A peine eut-il fini de dire où ses animaux se trouvaient que Timothy se montra assez curieux. Ce n’était pas à lui de poser des questions, mais il était assez logique de s’intéresser un minimum à celui qui le recevait en consultation. Cela prouvait au moins qu’il ne s’intéressait pas qu’à lui. Sur la grandeur de la maison, l’écossais sourit et observa d’un air amusé.

- Vous avez bien raison de préférer un petit espace. Le principal est de s’y sentir bien. C’est trop d’entretien les grandes maisons !

Heureusement pour lui, il avait les moyens d’employer du personnel. Il avait Ian comme homme à tout faire et une femme de ménage qui venait une fois par semaine pour donner un coup de main à son serviteur. Ian ne pouvait pas tout faire et il avait le droit à deux jours de repos par semaine. En général, Ross lui donnait ses week-ends pour être tranquille chez lui, sauf lorsqu’il recevait du monde, mais ce n’était pas souvent. Lorsqu’il organisait des petites réceptions, il le faisait plus volontiers sur son bateau ; cela permettait aussi de laisser la maison à Wyatt pour inviter ses amis si ce dernier n’avait pas envie de se joindre à la fête.

Ross n’avait pas spécialement envie de répondre à la question de Timothy qui était assez personnelle. En même temps, il savait que, pour établir une relation de confiance avec un patient, il était nécessaire de dévoiler un peu de sa vie privée sans entrer dans les détails.

- Je vis ici avec mon fils. Mais c’est pratique pour recevoir.

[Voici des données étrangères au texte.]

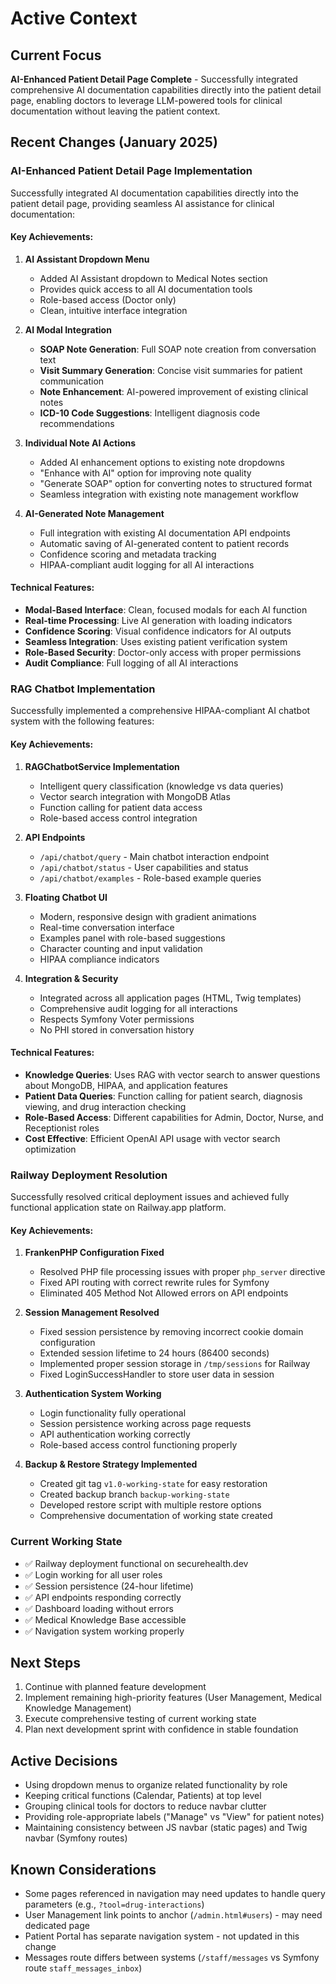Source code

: # Active Context

## Current Focus
**AI-Enhanced Patient Detail Page Complete** - Successfully integrated comprehensive AI documentation capabilities directly into the patient detail page, enabling doctors to leverage LLM-powered tools for clinical documentation without leaving the patient context.

## Recent Changes (January 2025)

### AI-Enhanced Patient Detail Page Implementation
Successfully integrated AI documentation capabilities directly into the patient detail page, providing seamless AI assistance for clinical documentation:

#### Key Achievements:
1. **AI Assistant Dropdown Menu**
   - Added AI Assistant dropdown to Medical Notes section
   - Provides quick access to all AI documentation tools
   - Role-based access (Doctor only)
   - Clean, intuitive interface integration

2. **AI Modal Integration**
   - **SOAP Note Generation**: Full SOAP note creation from conversation text
   - **Visit Summary Generation**: Concise visit summaries for patient communication
   - **Note Enhancement**: AI-powered improvement of existing clinical notes
   - **ICD-10 Code Suggestions**: Intelligent diagnosis code recommendations

3. **Individual Note AI Actions**
   - Added AI enhancement options to existing note dropdowns
   - "Enhance with AI" option for improving note quality
   - "Generate SOAP" option for converting notes to structured format
   - Seamless integration with existing note management workflow

4. **AI-Generated Note Management**
   - Full integration with existing AI documentation API endpoints
   - Automatic saving of AI-generated content to patient records
   - Confidence scoring and metadata tracking
   - HIPAA-compliant audit logging for all AI interactions

#### Technical Features:
- **Modal-Based Interface**: Clean, focused modals for each AI function
- **Real-time Processing**: Live AI generation with loading indicators
- **Confidence Scoring**: Visual confidence indicators for AI outputs
- **Seamless Integration**: Uses existing patient verification system
- **Role-Based Security**: Doctor-only access with proper permissions
- **Audit Compliance**: Full logging of all AI interactions

### RAG Chatbot Implementation
Successfully implemented a comprehensive HIPAA-compliant AI chatbot system with the following features:

#### Key Achievements:
1. **RAGChatbotService Implementation**
   - Intelligent query classification (knowledge vs data queries)
   - Vector search integration with MongoDB Atlas
   - Function calling for patient data access
   - Role-based access control integration

2. **API Endpoints**
   - `/api/chatbot/query` - Main chatbot interaction endpoint
   - `/api/chatbot/status` - User capabilities and status
   - `/api/chatbot/examples` - Role-based example queries

3. **Floating Chatbot UI**
   - Modern, responsive design with gradient animations
   - Real-time conversation interface
   - Examples panel with role-based suggestions
   - Character counting and input validation
   - HIPAA compliance indicators

4. **Integration & Security**
   - Integrated across all application pages (HTML, Twig templates)
   - Comprehensive audit logging for all interactions
   - Respects Symfony Voter permissions
   - No PHI stored in conversation history

#### Technical Features:
- **Knowledge Queries**: Uses RAG with vector search to answer questions about MongoDB, HIPAA, and application features
- **Patient Data Queries**: Function calling for patient search, diagnosis viewing, and drug interaction checking
- **Role-Based Access**: Different capabilities for Admin, Doctor, Nurse, and Receptionist roles
- **Cost Effective**: Efficient OpenAI API usage with vector search optimization

### Railway Deployment Resolution
Successfully resolved critical deployment issues and achieved fully functional application state on Railway.app platform.

#### Key Achievements:
1. **FrankenPHP Configuration Fixed**
   - Resolved PHP file processing issues with proper `php_server` directive
   - Fixed API routing with correct rewrite rules for Symfony
   - Eliminated 405 Method Not Allowed errors on API endpoints

2. **Session Management Resolved**
   - Fixed session persistence by removing incorrect cookie domain configuration
   - Extended session lifetime to 24 hours (86400 seconds)
   - Implemented proper session storage in `/tmp/sessions` for Railway
   - Fixed LoginSuccessHandler to store user data in session

3. **Authentication System Working**
   - Login functionality fully operational
   - Session persistence working across page requests
   - API authentication working correctly
   - Role-based access control functioning properly

4. **Backup & Restore Strategy Implemented**
   - Created git tag `v1.0-working-state` for easy restoration
   - Created backup branch `backup-working-state`
   - Developed restore script with multiple restore options
   - Comprehensive documentation of working state created

### Current Working State
- ✅ Railway deployment functional on securehealth.dev
- ✅ Login working for all user roles
- ✅ Session persistence (24-hour lifetime)
- ✅ API endpoints responding correctly
- ✅ Dashboard loading without errors
- ✅ Medical Knowledge Base accessible
- ✅ Navigation system working properly

## Next Steps
1. Continue with planned feature development
2. Implement remaining high-priority features (User Management, Medical Knowledge Management)
3. Execute comprehensive testing of current working state
4. Plan next development sprint with confidence in stable foundation

## Active Decisions
- Using dropdown menus to organize related functionality by role
- Keeping critical functions (Calendar, Patients) at top level
- Grouping clinical tools for doctors to reduce navbar clutter
- Providing role-appropriate labels ("Manage" vs "View" for patient notes)
- Maintaining consistency between JS navbar (static pages) and Twig navbar (Symfony routes)

## Known Considerations
- Some pages referenced in navigation may need updates to handle query parameters (e.g., `?tool=drug-interactions`)
- User Management link points to anchor (`/admin.html#users`) - may need dedicated page
- Patient Portal has separate navigation system - not updated in this change
- Messages route differs between systems (`/staff/messages` vs Symfony route `staff_messages_inbox`)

C’était vrai que c’était grand pour deux mais il y avait Ian, son homme à tout faire, qui logeait dans un petit studio aménagé prévu à cet effet et trois chambres d’amis qui accueillaient les copains de son fils ou les siens après une bonne soirée passée dans le jardin ou la maison. Il lui était même arrivé d’héberger, pour une nuit, un ou deux patients trop épuisés après une séance difficile et incapables de reprendre le volant dans de bonnes conditions.

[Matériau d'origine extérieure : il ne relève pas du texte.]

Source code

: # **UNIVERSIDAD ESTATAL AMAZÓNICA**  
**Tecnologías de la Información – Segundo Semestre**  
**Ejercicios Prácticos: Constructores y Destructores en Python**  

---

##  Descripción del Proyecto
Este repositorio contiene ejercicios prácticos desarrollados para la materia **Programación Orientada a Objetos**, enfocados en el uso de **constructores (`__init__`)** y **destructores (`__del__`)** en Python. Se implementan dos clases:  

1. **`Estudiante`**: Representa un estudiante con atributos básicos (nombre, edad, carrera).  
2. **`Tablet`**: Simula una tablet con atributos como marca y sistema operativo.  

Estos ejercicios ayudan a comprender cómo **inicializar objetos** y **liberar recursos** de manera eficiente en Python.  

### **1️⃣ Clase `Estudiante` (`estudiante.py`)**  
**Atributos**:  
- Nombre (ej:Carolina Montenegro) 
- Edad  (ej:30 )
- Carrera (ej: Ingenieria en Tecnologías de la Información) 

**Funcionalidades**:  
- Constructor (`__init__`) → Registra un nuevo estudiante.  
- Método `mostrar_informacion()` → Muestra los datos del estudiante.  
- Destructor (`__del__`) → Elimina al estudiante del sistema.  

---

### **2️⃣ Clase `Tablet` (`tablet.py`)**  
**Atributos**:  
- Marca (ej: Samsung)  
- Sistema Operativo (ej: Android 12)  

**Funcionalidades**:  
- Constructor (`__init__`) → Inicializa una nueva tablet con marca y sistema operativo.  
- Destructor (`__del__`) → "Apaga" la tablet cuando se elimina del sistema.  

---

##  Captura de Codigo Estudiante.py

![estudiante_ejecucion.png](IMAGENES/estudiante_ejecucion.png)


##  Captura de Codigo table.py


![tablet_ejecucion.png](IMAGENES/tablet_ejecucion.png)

Il n’avait pas toujours habité une grande maison. Il l’avait obtenu grâce à son travail et il était assez fier de sa réussite mais ne s’en vantait pas. Ce n’était pas le genre de l’écossais d’autant plus qu’il n’était pas matérialiste, mais il avait de l’argent alors il en profitait. Il n’était pas de ceux qui épargnaient le moindre sou pour en avoir encore plus. Certes, il avait ouvert un ou deux comptes épargne pour assurer ses arrières et ceux de son fils car il était conscient que personne n’était à l’abri d’un coup dur. Pour le reste, il dépensait sans trop compter mais sans pour autant jeter l’argent par les fenêtres.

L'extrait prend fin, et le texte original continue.